Exercise - No images, please. Copy each entry below exactly as it reads.

Task inputs -
┌──

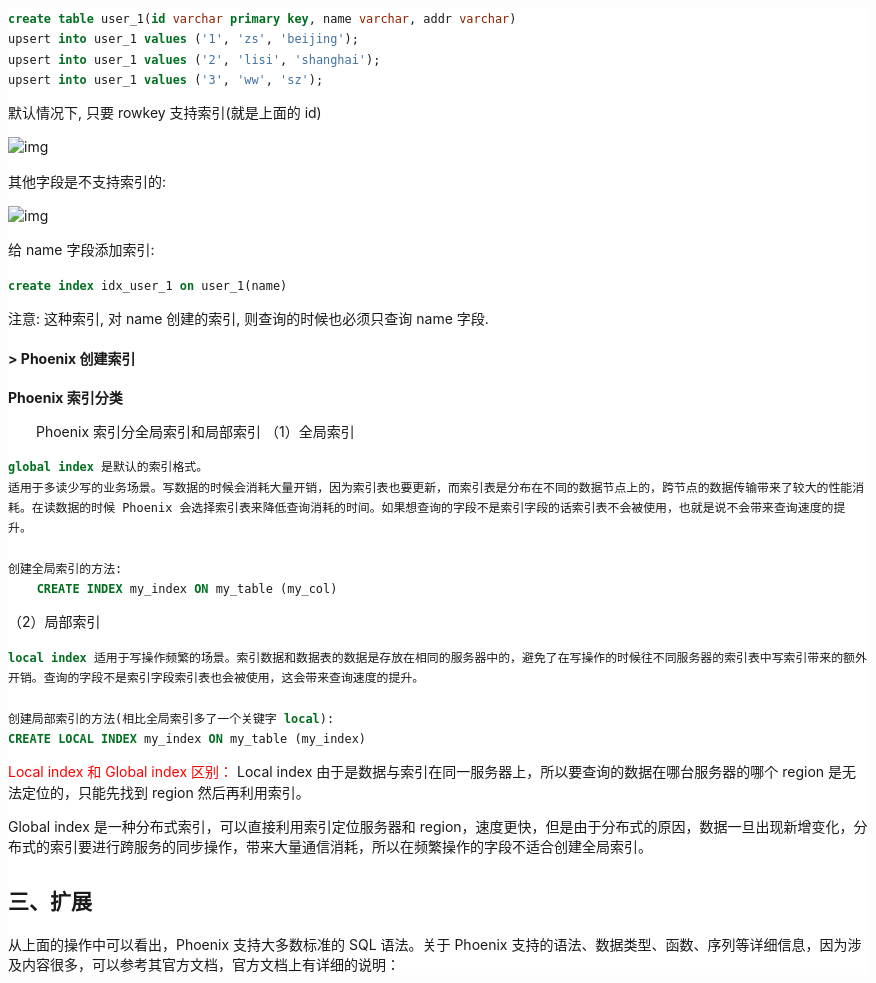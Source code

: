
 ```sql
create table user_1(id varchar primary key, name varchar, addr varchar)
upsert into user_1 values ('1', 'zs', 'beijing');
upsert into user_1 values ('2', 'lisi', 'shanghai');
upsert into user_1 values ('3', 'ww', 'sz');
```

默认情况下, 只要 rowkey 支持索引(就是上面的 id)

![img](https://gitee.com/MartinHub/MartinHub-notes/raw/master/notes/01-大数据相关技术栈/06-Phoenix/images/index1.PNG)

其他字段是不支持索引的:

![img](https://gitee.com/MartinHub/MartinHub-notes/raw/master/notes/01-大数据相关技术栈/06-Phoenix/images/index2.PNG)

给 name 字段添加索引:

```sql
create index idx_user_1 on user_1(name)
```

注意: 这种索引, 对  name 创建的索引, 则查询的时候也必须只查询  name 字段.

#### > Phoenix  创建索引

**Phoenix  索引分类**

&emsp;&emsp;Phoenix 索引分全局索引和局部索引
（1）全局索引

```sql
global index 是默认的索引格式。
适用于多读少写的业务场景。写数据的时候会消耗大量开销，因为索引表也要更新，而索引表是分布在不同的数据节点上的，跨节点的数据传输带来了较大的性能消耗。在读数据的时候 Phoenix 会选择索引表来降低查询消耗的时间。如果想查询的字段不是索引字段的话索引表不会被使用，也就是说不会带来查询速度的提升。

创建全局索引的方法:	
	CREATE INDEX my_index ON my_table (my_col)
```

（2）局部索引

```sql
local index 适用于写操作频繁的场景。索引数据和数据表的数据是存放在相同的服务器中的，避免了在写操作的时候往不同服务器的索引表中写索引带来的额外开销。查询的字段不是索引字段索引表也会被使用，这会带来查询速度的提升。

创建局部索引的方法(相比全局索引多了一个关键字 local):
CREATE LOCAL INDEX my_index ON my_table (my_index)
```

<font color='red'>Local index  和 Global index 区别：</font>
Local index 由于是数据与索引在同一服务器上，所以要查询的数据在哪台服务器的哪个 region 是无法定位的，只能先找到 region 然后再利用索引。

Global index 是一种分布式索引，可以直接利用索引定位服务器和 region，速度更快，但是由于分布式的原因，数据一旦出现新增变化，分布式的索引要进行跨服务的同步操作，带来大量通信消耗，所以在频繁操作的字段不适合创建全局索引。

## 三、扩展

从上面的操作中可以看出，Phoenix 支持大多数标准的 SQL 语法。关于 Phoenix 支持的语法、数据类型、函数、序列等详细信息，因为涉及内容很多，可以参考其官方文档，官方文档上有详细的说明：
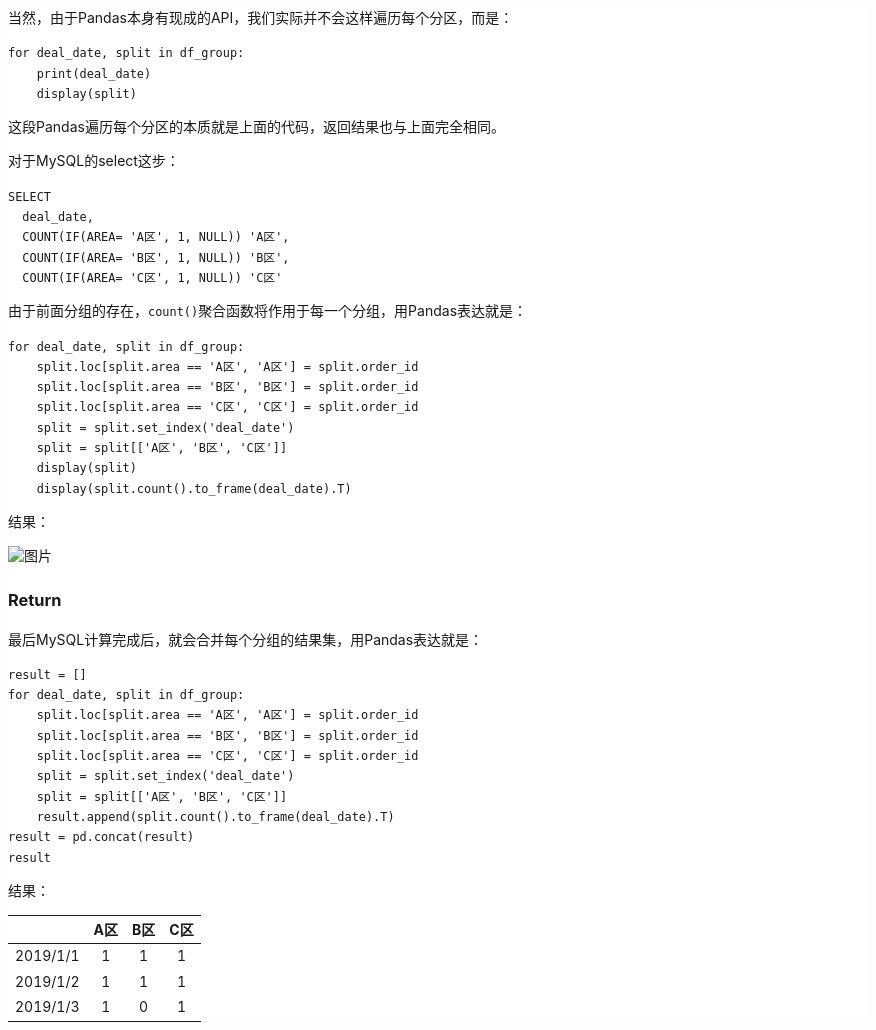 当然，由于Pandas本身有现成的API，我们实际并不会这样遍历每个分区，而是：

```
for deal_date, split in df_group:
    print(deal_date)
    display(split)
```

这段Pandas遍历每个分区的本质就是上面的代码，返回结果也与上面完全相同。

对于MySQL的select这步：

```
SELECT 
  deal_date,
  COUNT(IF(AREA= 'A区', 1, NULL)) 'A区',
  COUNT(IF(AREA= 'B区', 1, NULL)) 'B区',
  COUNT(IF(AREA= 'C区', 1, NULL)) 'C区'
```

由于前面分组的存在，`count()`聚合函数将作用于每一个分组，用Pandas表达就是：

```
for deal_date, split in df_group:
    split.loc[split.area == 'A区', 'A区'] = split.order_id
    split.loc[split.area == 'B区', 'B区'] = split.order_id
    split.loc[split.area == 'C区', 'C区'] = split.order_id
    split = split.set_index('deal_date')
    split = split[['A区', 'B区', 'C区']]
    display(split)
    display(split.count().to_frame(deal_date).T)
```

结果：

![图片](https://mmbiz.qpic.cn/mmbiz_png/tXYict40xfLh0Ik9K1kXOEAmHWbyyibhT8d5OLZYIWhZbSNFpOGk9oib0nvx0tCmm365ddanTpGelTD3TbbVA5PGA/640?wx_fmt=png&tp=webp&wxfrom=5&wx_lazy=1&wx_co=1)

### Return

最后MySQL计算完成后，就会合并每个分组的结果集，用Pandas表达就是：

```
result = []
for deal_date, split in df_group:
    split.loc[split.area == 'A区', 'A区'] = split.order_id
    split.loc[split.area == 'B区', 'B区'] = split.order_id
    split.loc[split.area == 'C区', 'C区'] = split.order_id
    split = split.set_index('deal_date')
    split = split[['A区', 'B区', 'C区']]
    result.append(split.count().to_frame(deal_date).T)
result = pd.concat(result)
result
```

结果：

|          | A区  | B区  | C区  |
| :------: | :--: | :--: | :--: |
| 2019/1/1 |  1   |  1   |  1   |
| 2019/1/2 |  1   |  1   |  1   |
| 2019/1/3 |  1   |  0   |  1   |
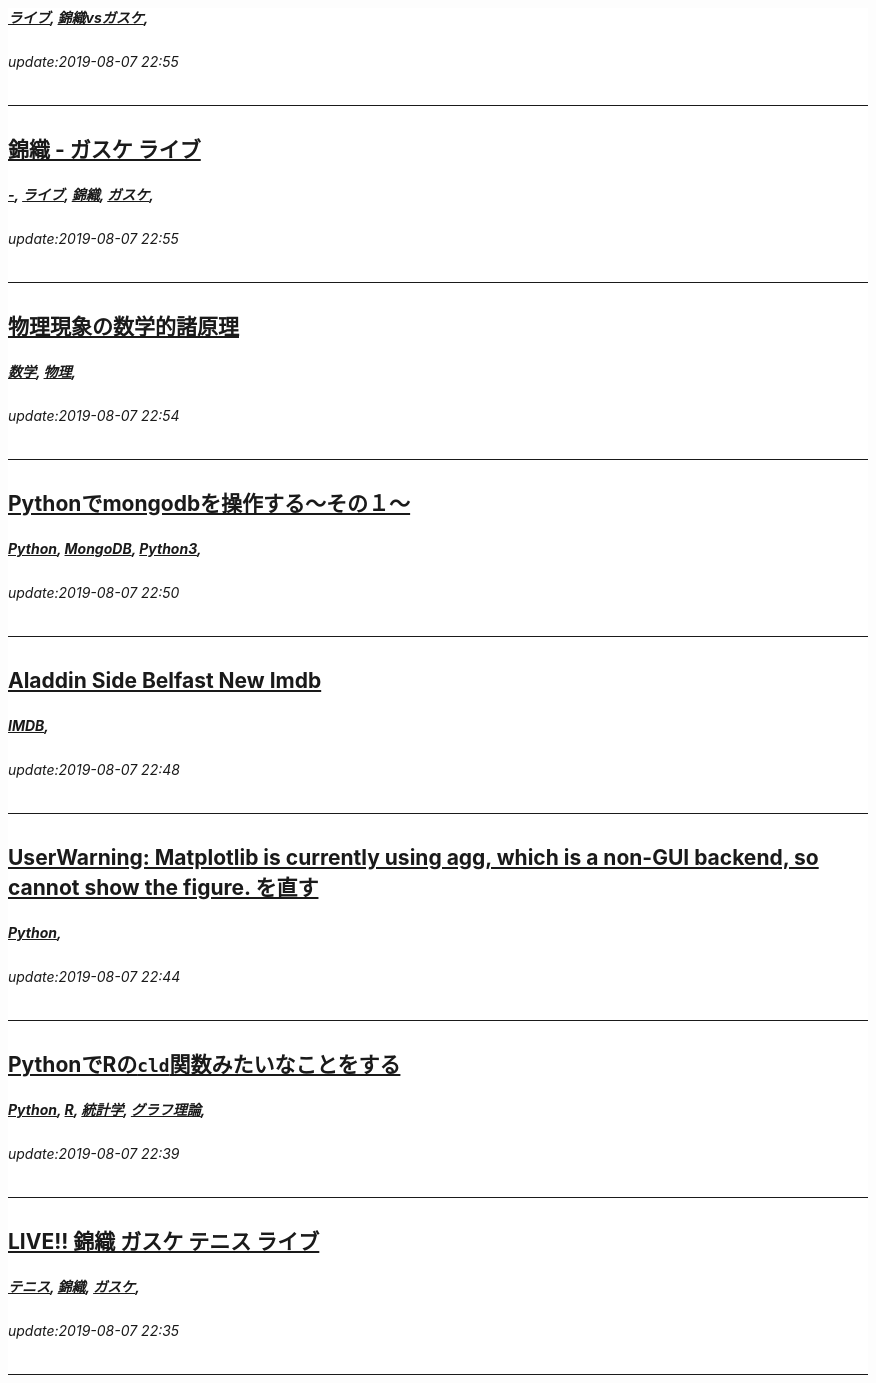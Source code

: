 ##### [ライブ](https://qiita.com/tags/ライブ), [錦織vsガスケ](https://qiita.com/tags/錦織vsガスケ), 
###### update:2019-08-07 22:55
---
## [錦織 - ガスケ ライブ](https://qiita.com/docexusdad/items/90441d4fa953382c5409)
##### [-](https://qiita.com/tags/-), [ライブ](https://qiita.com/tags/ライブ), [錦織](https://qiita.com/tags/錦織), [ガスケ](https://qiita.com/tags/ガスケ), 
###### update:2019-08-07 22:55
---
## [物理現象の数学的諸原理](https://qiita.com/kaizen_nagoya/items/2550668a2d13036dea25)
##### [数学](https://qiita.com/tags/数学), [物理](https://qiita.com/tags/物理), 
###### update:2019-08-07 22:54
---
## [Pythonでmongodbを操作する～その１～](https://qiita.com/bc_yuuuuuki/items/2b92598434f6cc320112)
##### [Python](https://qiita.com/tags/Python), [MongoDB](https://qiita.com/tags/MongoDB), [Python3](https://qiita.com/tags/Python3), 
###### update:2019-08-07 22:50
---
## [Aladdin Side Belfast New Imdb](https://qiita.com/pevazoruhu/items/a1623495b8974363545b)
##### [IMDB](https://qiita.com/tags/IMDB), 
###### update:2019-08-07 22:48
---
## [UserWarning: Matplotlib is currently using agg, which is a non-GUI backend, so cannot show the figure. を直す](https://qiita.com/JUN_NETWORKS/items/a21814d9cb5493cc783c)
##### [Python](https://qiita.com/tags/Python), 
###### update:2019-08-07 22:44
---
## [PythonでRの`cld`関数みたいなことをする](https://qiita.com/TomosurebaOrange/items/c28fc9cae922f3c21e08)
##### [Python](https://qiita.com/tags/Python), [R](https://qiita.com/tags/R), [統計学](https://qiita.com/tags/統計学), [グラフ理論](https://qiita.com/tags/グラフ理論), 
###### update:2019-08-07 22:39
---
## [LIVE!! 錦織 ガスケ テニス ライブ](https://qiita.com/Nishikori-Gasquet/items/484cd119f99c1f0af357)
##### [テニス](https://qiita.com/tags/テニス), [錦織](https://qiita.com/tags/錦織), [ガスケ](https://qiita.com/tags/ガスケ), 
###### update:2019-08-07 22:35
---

└──

Task answer -
Source code

:
 ```sql
create table user_1(id varchar primary key, name varchar, addr varchar)
upsert into user_1 values ('1', 'zs', 'beijing');
upsert into user_1 values ('2', 'lisi', 'shanghai');
upsert into user_1 values ('3', 'ww', 'sz');
```

默认情况下, 只要 rowkey 支持索引(就是上面的 id)

![img](https://gitee.com/MartinHub/MartinHub-notes/raw/master/notes/01-大数据相关技术栈/06-Phoenix/images/index1.PNG)

其他字段是不支持索引的:

![img](https://gitee.com/MartinHub/MartinHub-notes/raw/master/notes/01-大数据相关技术栈/06-Phoenix/images/index2.PNG)

给 name 字段添加索引:

```sql
create index idx_user_1 on user_1(name)
```

注意: 这种索引, 对  name 创建的索引, 则查询的时候也必须只查询  name 字段.

#### > Phoenix  创建索引

**Phoenix  索引分类**

&emsp;&emsp;Phoenix 索引分全局索引和局部索引
（1）全局索引

```sql
global index 是默认的索引格式。
适用于多读少写的业务场景。写数据的时候会消耗大量开销，因为索引表也要更新，而索引表是分布在不同的数据节点上的，跨节点的数据传输带来了较大的性能消耗。在读数据的时候 Phoenix 会选择索引表来降低查询消耗的时间。如果想查询的字段不是索引字段的话索引表不会被使用，也就是说不会带来查询速度的提升。

创建全局索引的方法:	
	CREATE INDEX my_index ON my_table (my_col)
```

（2）局部索引

```sql
local index 适用于写操作频繁的场景。索引数据和数据表的数据是存放在相同的服务器中的，避免了在写操作的时候往不同服务器的索引表中写索引带来的额外开销。查询的字段不是索引字段索引表也会被使用，这会带来查询速度的提升。

创建局部索引的方法(相比全局索引多了一个关键字 local):
CREATE LOCAL INDEX my_index ON my_table (my_index)
```

<font color='red'>Local index  和 Global index 区别：</font>
Local index 由于是数据与索引在同一服务器上，所以要查询的数据在哪台服务器的哪个 region 是无法定位的，只能先找到 region 然后再利用索引。

Global index 是一种分布式索引，可以直接利用索引定位服务器和 region，速度更快，但是由于分布式的原因，数据一旦出现新增变化，分布式的索引要进行跨服务的同步操作，带来大量通信消耗，所以在频繁操作的字段不适合创建全局索引。

## 三、扩展

从上面的操作中可以看出，Phoenix 支持大多数标准的 SQL 语法。关于 Phoenix 支持的语法、数据类型、函数、序列等详细信息，因为涉及内容很多，可以参考其官方文档，官方文档上有详细的说明：
 当然，由于Pandas本身有现成的API，我们实际并不会这样遍历每个分区，而是：

```
for deal_date, split in df_group:
    print(deal_date)
    display(split)
```

这段Pandas遍历每个分区的本质就是上面的代码，返回结果也与上面完全相同。

对于MySQL的select这步：

```
SELECT 
  deal_date,
  COUNT(IF(AREA= 'A区', 1, NULL)) 'A区',
  COUNT(IF(AREA= 'B区', 1, NULL)) 'B区',
  COUNT(IF(AREA= 'C区', 1, NULL)) 'C区'
```

由于前面分组的存在，`count()`聚合函数将作用于每一个分组，用Pandas表达就是：

```
for deal_date, split in df_group:
    split.loc[split.area == 'A区', 'A区'] = split.order_id
    split.loc[split.area == 'B区', 'B区'] = split.order_id
    split.loc[split.area == 'C区', 'C区'] = split.order_id
    split = split.set_index('deal_date')
    split = split[['A区', 'B区', 'C区']]
    display(split)
    display(split.count().to_frame(deal_date).T)
```

结果：

![图片](https://mmbiz.qpic.cn/mmbiz_png/tXYict40xfLh0Ik9K1kXOEAmHWbyyibhT8d5OLZYIWhZbSNFpOGk9oib0nvx0tCmm365ddanTpGelTD3TbbVA5PGA/640?wx_fmt=png&tp=webp&wxfrom=5&wx_lazy=1&wx_co=1)

### Return

最后MySQL计算完成后，就会合并每个分组的结果集，用Pandas表达就是：

```
result = []
for deal_date, split in df_group:
    split.loc[split.area == 'A区', 'A区'] = split.order_id
    split.loc[split.area == 'B区', 'B区'] = split.order_id
    split.loc[split.area == 'C区', 'C区'] = split.order_id
    split = split.set_index('deal_date')
    split = split[['A区', 'B区', 'C区']]
    result.append(split.count().to_frame(deal_date).T)
result = pd.concat(result)
result
```

结果：

|          | A区  | B区  | C区  |
| :------: | :--: | :--: | :--: |
| 2019/1/1 |  1   |  1   |  1   |
| 2019/1/2 |  1   |  1   |  1   |
| 2019/1/3 |  1   |  0   |  1   |
Source code

: ##### [ライブ](https://qiita.com/tags/ライブ), [錦織vsガスケ](https://qiita.com/tags/錦織vsガスケ), 
###### update:2019-08-07 22:55
---
## [錦織 - ガスケ ライブ](https://qiita.com/docexusdad/items/90441d4fa953382c5409)
##### [-](https://qiita.com/tags/-), [ライブ](https://qiita.com/tags/ライブ), [錦織](https://qiita.com/tags/錦織), [ガスケ](https://qiita.com/tags/ガスケ), 
###### update:2019-08-07 22:55
---
## [物理現象の数学的諸原理](https://qiita.com/kaizen_nagoya/items/2550668a2d13036dea25)
##### [数学](https://qiita.com/tags/数学), [物理](https://qiita.com/tags/物理), 
###### update:2019-08-07 22:54
---
## [Pythonでmongodbを操作する～その１～](https://qiita.com/bc_yuuuuuki/items/2b92598434f6cc320112)
##### [Python](https://qiita.com/tags/Python), [MongoDB](https://qiita.com/tags/MongoDB), [Python3](https://qiita.com/tags/Python3), 
###### update:2019-08-07 22:50
---
## [Aladdin Side Belfast New Imdb](https://qiita.com/pevazoruhu/items/a1623495b8974363545b)
##### [IMDB](https://qiita.com/tags/IMDB), 
###### update:2019-08-07 22:48
---
## [UserWarning: Matplotlib is currently using agg, which is a non-GUI backend, so cannot show the figure. を直す](https://qiita.com/JUN_NETWORKS/items/a21814d9cb5493cc783c)
##### [Python](https://qiita.com/tags/Python), 
###### update:2019-08-07 22:44
---
## [PythonでRの`cld`関数みたいなことをする](https://qiita.com/TomosurebaOrange/items/c28fc9cae922f3c21e08)
##### [Python](https://qiita.com/tags/Python), [R](https://qiita.com/tags/R), [統計学](https://qiita.com/tags/統計学), [グラフ理論](https://qiita.com/tags/グラフ理論), 
###### update:2019-08-07 22:39
---
## [LIVE!! 錦織 ガスケ テニス ライブ](https://qiita.com/Nishikori-Gasquet/items/484cd119f99c1f0af357)
##### [テニス](https://qiita.com/tags/テニス), [錦織](https://qiita.com/tags/錦織), [ガスケ](https://qiita.com/tags/ガスケ), 
###### update:2019-08-07 22:35
---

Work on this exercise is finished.